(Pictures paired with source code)
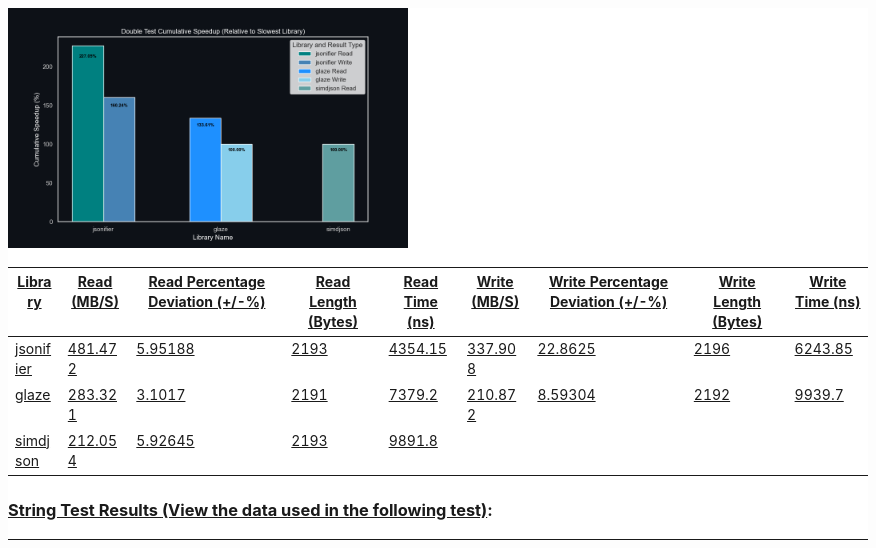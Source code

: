 <p align="left"><a href="https://github.com/RealTimeChris/Json-Performance/blob/main/Graphs/MacOS-CLANG/Double%20Test_Cumulative_Speedup.png" target="_blank"><img src="https://github.com/RealTimeChris/Json-Performance/blob/main/Graphs/MacOS-CLANG/Double Test_Cumulative_Speedup.png?raw=true" 
alt="" width="400"/></p>


| Library | Read (MB/S) | Read Percentage Deviation (+/-%) | Read Length (Bytes) | Read Time (ns) | Write (MB/S) | Write Percentage Deviation (+/-%) | Write Length (Bytes) | Write Time (ns) |
| ------- | ----------- | -------------------------------- | ------------------- | -------------- | ------------ | --------------------------------- | -------------------- | --------------- |  
| [jsonifier](https://github.com/realtimechris/jsonifier/commit/b4d1bbb) | 481.472 | 5.95188 | 2193 | 4354.15 | 337.908 | 22.8625 | 2196 | 6243.85 | 
| [glaze](https://github.com/stephenberry/glaze/commit/7e525e8) | 283.321 | 3.1017 | 2191 | 7379.2 | 210.872 | 8.59304 | 2192 | 9939.7 | 
| [simdjson](https://github.com/simdjson/simdjson/commit/078e2c9) | 212.054 | 5.92645 | 2193 | 9891.8 | 

### String Test Results [(View the data used in the following test)](https://github.com/RealTimeChris/Json-Performance/blob/main/Json/MacOS-CLANG/String%20Test.json):

----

• _Required work_:
Extract exactly the lines between the line containing "2196 | 6243.85 |" and the end of the data, including both.

• _Solved exercise_:
| [jsonifier](https://github.com/realtimechris/jsonifier/commit/b4d1bbb) | 481.472 | 5.95188 | 2193 | 4354.15 | 337.908 | 22.8625 | 2196 | 6243.85 | 
| [glaze](https://github.com/stephenberry/glaze/commit/7e525e8) | 283.321 | 3.1017 | 2191 | 7379.2 | 210.872 | 8.59304 | 2192 | 9939.7 | 
| [simdjson](https://github.com/simdjson/simdjson/commit/078e2c9) | 212.054 | 5.92645 | 2193 | 9891.8 | 

### String Test Results [(View the data used in the following test)](https://github.com/RealTimeChris/Json-Performance/blob/main/Json/MacOS-CLANG/String%20Test.json):

----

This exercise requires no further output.